Allorché le speranze sono al lumicino, uno dei dischetti di cui sopra plana sul tavolo della Lost Highway. Poiché da quelle parti posseggono un palato fino assai, finanziano subito le registrazioni di quel che diverrà Mescalito, alla cui ottima riuscita contribuisce la regia preziosa di Marc Ford, ex chitarrista dei Black Crowes.

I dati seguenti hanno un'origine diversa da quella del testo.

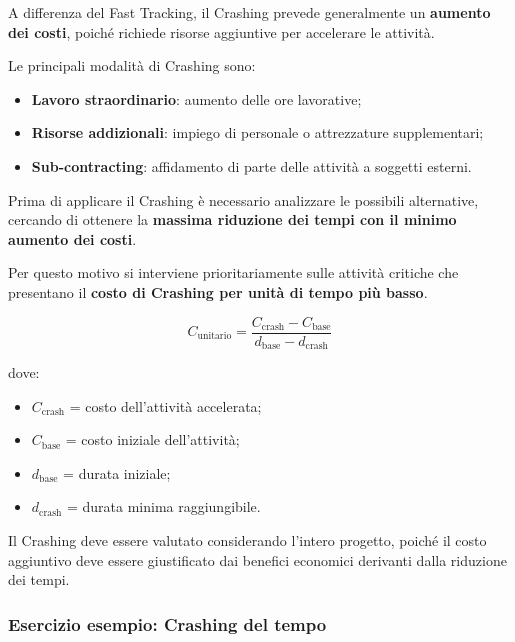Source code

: \medskip

\noindent A differenza del Fast Tracking, il Crashing
prevede generalmente un \textbf{aumento dei costi},
poiché richiede risorse aggiuntive per accelerare le attività.

\medskip

\noindent Le principali modalità di Crashing sono:

\begin{itemize}
    \item \textbf{Lavoro straordinario}: aumento delle ore lavorative;

    \item \textbf{Risorse addizionali}: impiego di personale
    o attrezzature supplementari;

    \item \textbf{Sub-contracting}: affidamento di parte
    delle attività a soggetti esterni.
\end{itemize}

\noindent Prima di applicare il Crashing è necessario
analizzare le possibili alternative, cercando di ottenere
la \textbf{massima riduzione dei tempi con il minimo
aumento dei costi}.

\medskip

\noindent Per questo motivo si interviene prioritariamente
sulle attività critiche che presentano il
\textbf{costo di Crashing per unità di tempo più basso}.

\[
\boxed{
C_{\text{unitario}}=
\frac{C_{\text{crash}}-C_{\text{base}}}
{d_{\text{base}}-d_{\text{crash}}}
}
\]

\noindent dove:

\begin{itemize}
    \item $C_{\text{crash}}$ = costo dell'attività accelerata;
    \item $C_{\text{base}}$ = costo iniziale dell'attività;
    \item $d_{\text{base}}$ = durata iniziale;
    \item $d_{\text{crash}}$ = durata minima raggiungibile.
\end{itemize}

\noindent Il Crashing deve essere valutato considerando
l'intero progetto, poiché il costo aggiuntivo deve essere
giustificato dai benefici economici derivanti
dalla riduzione dei tempi.


\subsubsection*{Esercizio esempio: Crashing del tempo}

Il risultato parla la lingua solida e convincente dei capolavori, non solo di genere: El Borracho Station la vorresti da un Mark Lanegan in gita sul border e Take It Easy Mama dai Rolling Stones dei primi ’70; Ghost Of Travelin’ Jones ospita Terry Allen in un plausibile passaggio di consegne e perle come Ever Wonder Why o l'innodica Southside Of Heaven fanno ipotizzare un Bruce Springsteen giovane e sudista alle prese con blues e country'n'roll. Roba che ha mandato in visibilio critica e pubblico, cagionato a Bingham un tour nazionale a fianco dei Drive-By Truckers, diverse esaltati date europee come attrazione principale e spalancato le porte degli studi televisivi di Conan O’Brien e Jay Leno.

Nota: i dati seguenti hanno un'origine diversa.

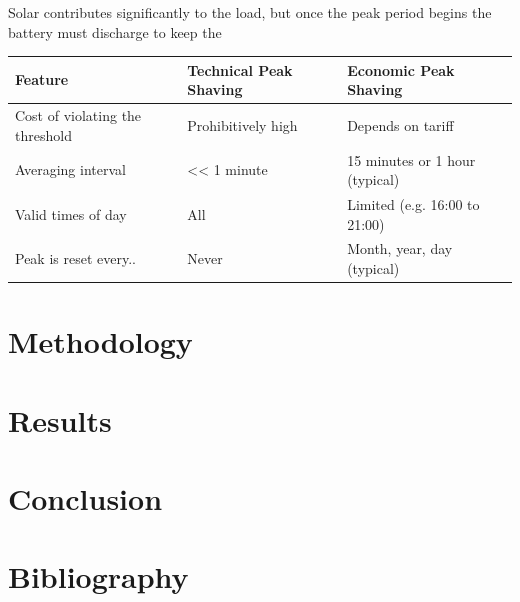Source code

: \documentclass[
]{article}
\begin{document}
Solar contributes significantly to the load, but once the peak period
begins the battery must discharge to keep the

\begin{longtable}[]{@{}lll@{}}
\toprule
Feature & Technical Peak Shaving & Economic Peak Shaving\tabularnewline
\midrule
\endhead
Cost of violating the threshold & Prohibitively high & Depends on
tariff\tabularnewline
Averaging interval & \textless\textless{} 1 minute & 15 minutes or 1
hour (typical)\tabularnewline
Valid times of day & All & Limited (e.g. 16:00 to 21:00)\tabularnewline
Peak is reset every.. & Never & Month, year, day
(typical)\tabularnewline
\bottomrule
\end{longtable}

\hypertarget{methodology}{%
\section{Methodology}\label{methodology}}

\hypertarget{results}{%
\section{Results}\label{results}}

\hypertarget{conclusion}{%
\section{Conclusion}\label{conclusion}}

\hypertarget{bibliography}{%
\section{Bibliography}\label{bibliography}}
\end{document}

In mezzo a cotanta giostra e al nuovo lavoro Roadhouse Sun, Ryan ha affrontato l'oculata gestione di sé stesso e un trasferimento in California per amore, il duro e quotidiano lavoro su scrittura e arrangiamenti. Poiché squadra che vince non si cambia, della partita sono ancora i fidi Cavalli Morti - vieppiù affiatati e potenti grazie all’attività live - e Ford. Quali le differenze, allora, oltre un effetto sorpresa non più ripetibile? Influenze dei Byrds maneggiate con arguzia, tanto per cominciare (Dylan's Hard Rain), e la maggiore complessità esibita in Change Is, tutta cambi di registro e atmosfera non distanti da Micah P. Hinson, e Day Is Done, maturo saliscendi emotivo di furia e intimismo. Un sentire rockista in più, anche, che talvolta prende la mano e nuoce alla ricercatezza rude - no, non è un ossimoro - che contraddistingue il Nostro. Perdonato da qui all’eternità, nondimeno, quando butta su piatto quell’ugola a metà tra Bruce e Steve Earle, per affidare loro un pugno di crepuscolari ballate acustiche.

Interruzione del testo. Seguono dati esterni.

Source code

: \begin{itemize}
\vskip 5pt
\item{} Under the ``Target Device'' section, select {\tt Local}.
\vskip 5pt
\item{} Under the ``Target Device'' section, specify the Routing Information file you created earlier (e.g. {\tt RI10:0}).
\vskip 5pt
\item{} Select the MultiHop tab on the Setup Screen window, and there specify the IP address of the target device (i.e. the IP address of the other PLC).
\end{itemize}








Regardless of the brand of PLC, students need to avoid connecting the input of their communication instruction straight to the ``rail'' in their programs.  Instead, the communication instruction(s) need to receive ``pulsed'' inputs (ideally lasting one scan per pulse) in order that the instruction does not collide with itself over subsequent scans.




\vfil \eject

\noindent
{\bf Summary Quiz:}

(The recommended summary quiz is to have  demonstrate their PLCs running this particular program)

Che dire del domani di Bingham, se non che, in base a quanto mostrato finora, abbiamo la certezza che imboccherà la strada scelta per lui dall’istinto e che sarà, di conseguenza, quella più giusta. Senza alcunché da dimostrare, che si evolva: noi saremo con lui a osservarlo decidere la misura del passo: Credo che da giovane avessi più di un motivo per odiare la società. Sono cresciuto povero e arrabbiato per questo. Ma a un certo punto capisci di non poter essere incazzato per sempre: devi provare a combinare qualcosa di positivo, e il nuovo disco è la mia maniera di farlo. Andrà lontano, ne siamo sicuri.